We have doctors that work by day in governent run hospitals and in the evening go to their private practice in a private hospital. It opens up all kinds of problems, but mostly still works. In the end, it all depends on how the system is devised.
LaceWing
08-20-2009, 02:05 AM
This model is being vehemently opposed by many in Canada. Up here it's called a two tier system. And the main concern is that no doctor is going to want to work in the government run healthcare for the masses system when they could be lining their pockets charging anything they want in the private healthcare industry.
Which is why I'm very enthused about the example set by the Mayo Clinic.

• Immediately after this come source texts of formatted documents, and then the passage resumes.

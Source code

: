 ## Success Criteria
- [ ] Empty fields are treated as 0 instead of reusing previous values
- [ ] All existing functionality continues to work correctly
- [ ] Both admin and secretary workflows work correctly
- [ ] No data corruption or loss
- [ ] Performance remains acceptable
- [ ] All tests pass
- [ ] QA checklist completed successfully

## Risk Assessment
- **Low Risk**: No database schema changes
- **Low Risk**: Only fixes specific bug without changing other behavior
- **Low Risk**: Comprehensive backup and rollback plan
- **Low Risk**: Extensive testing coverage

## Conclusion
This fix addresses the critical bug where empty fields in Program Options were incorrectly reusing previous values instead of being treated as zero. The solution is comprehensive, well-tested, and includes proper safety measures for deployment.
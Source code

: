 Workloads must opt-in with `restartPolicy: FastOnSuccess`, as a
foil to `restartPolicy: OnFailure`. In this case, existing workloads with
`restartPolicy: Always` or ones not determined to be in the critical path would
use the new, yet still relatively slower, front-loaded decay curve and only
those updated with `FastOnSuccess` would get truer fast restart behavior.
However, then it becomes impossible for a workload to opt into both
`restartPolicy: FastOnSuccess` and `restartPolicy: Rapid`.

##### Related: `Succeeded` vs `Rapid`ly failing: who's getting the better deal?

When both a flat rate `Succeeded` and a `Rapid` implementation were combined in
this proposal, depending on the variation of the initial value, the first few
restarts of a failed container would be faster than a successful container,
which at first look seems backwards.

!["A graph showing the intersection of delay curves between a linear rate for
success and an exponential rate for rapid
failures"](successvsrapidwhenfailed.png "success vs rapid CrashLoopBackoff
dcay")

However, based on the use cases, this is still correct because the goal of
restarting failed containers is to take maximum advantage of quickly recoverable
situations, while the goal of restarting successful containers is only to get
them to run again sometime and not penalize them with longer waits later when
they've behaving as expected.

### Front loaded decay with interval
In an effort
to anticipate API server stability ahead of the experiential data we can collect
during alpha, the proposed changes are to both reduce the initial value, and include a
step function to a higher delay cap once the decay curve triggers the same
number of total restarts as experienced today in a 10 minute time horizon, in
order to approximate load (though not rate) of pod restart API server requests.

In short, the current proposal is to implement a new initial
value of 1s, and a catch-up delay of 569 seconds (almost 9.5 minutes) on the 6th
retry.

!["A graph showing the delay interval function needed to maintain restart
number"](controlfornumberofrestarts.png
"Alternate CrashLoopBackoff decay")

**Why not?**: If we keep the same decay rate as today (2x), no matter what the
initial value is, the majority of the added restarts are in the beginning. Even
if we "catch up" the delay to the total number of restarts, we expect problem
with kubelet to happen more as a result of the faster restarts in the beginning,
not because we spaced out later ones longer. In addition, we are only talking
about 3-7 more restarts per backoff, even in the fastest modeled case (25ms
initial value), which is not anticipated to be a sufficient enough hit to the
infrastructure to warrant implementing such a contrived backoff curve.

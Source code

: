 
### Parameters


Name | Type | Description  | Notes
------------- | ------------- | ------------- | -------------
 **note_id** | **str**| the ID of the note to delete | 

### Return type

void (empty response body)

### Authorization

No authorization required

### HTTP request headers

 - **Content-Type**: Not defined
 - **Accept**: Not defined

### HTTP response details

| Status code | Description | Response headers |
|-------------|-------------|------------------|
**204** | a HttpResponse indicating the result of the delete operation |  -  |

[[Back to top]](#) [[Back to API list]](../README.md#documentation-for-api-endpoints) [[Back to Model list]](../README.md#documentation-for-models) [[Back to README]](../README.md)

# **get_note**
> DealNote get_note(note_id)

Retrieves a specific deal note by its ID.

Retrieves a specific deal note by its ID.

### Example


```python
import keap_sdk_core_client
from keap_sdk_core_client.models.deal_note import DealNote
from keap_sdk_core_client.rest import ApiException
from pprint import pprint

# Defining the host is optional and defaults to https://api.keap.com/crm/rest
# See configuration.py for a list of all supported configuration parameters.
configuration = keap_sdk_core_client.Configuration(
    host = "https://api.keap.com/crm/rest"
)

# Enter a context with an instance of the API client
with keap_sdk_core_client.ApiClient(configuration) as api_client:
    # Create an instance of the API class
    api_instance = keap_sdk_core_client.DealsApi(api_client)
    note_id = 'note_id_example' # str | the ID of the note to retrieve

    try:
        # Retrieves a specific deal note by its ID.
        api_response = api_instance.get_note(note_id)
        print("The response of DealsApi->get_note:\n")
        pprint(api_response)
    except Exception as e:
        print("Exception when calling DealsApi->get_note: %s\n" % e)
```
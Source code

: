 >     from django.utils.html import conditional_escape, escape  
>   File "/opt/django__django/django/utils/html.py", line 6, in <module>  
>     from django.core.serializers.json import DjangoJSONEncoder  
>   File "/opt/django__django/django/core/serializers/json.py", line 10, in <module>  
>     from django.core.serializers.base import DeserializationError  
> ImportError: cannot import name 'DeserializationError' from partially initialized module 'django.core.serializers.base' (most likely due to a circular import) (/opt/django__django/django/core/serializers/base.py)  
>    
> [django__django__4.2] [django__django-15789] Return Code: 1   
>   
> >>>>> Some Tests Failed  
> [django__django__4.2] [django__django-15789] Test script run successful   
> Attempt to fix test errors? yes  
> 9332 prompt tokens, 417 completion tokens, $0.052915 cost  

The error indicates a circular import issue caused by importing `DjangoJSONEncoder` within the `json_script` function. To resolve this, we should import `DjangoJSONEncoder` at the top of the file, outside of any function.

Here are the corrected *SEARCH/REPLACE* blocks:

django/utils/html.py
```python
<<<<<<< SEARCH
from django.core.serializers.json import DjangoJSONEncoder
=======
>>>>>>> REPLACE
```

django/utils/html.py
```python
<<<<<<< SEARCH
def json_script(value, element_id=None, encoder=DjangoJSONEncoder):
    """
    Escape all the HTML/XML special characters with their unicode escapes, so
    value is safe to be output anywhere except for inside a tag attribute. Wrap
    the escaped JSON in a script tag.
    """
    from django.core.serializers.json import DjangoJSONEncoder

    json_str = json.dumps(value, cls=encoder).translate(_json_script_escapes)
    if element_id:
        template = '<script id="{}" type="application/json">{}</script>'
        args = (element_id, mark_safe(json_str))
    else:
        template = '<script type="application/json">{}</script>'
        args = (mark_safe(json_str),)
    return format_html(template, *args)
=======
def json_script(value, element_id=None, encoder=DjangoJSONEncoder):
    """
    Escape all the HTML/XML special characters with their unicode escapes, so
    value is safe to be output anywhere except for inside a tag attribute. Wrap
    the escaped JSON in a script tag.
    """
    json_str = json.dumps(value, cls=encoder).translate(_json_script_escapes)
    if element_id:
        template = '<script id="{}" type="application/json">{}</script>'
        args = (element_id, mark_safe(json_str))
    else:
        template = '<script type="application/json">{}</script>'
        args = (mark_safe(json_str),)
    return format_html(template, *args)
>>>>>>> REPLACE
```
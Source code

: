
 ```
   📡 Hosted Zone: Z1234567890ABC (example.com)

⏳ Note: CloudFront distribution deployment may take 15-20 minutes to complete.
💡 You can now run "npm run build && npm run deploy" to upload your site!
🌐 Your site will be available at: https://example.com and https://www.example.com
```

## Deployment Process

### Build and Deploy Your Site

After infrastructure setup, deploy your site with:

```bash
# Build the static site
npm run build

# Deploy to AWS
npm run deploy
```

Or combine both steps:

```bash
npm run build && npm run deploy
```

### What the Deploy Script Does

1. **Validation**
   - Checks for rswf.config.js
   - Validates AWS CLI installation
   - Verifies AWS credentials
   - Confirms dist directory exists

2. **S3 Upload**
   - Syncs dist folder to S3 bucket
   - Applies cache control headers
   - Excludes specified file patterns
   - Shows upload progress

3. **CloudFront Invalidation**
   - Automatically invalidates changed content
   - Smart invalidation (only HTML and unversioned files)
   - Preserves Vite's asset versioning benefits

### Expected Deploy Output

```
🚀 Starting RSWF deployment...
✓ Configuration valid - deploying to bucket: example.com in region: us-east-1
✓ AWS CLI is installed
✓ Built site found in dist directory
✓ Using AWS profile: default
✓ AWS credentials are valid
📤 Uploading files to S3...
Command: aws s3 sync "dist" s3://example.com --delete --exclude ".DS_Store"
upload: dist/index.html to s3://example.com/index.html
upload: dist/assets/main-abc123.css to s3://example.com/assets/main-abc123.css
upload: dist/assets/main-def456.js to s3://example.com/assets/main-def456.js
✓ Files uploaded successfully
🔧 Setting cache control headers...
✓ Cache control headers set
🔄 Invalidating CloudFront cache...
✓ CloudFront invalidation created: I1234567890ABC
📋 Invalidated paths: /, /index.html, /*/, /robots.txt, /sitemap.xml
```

Doctors pool their income and the hospitals pay them salaries.
If the two-tiered system is pushed far enough, only doctors themselves would get the very best care.
GeorgeK
08-20-2009, 09:10 AM
With regards to my point. Military (at least US military) for all intents and purposes has an unlimited budget..
Over the years, ranging from a position as a tech to an attending MD I've worked in an active military hospital, a VA and at least a dozen civilian hospitals, some "for profit" and some "not for profit". Overall they all had about the same degree of problems, just a different set of problems (well except for the VA, it was so swamped that scheduling anything was a nightmare). The active military hospital was if anything a bit better about not wasting resources than most of the rest. I think a big part of it is who is at the top of the command. If your CEO/Commander is a golddigger or a frivolous spender then there are going to be budget problems.
StephanieFox
08-20-2009, 09:33 AM
Like food and shelter?
Yeah, why should doctors who spent a decade of their adult lives studying for the field and who have huge school loans to pay back, why should they charge for their services?
My dad was a doctor – a surgeon, actually – who practiced small-town medicine from the 1950s through the 1990s. He was appalled by the costs of health care in his later years. He never turned away someone who needed his help, even if they couldn't pay. He told me that about 30 percent of his patients never paid him because they were too poor to do so. Despite this, he brought home a pretty good income. We had a nice house, nice clothes and nice cars.
He was originally against what he called 'socialized medicine' but changed his mind as the price of medical care sky rocked. Everyone, he felt, should have access to quality health care. By the time he died in the late 1990s, he was fighting for this, especially for veterans.
So to answer your question – yes, doctors should get paid. But, people shouldn't have to be sick or die because they can't afford good health care. It doesn't have to be one or the other. That's what the health care reform debate is really all about.
astonwest
08-21-2009, 02:58 AM
With regards to my point. Military (at least US military) for all intents and purposes has an unlimited budget.
If that was the case, there wouldn't be such a push to slash programs like the F-22, etc. If they could spend as much as they wanted, they would have leased new air tankers several years back, instead of going through several rounds (with no end in sight) of contracting bids for a full purchase.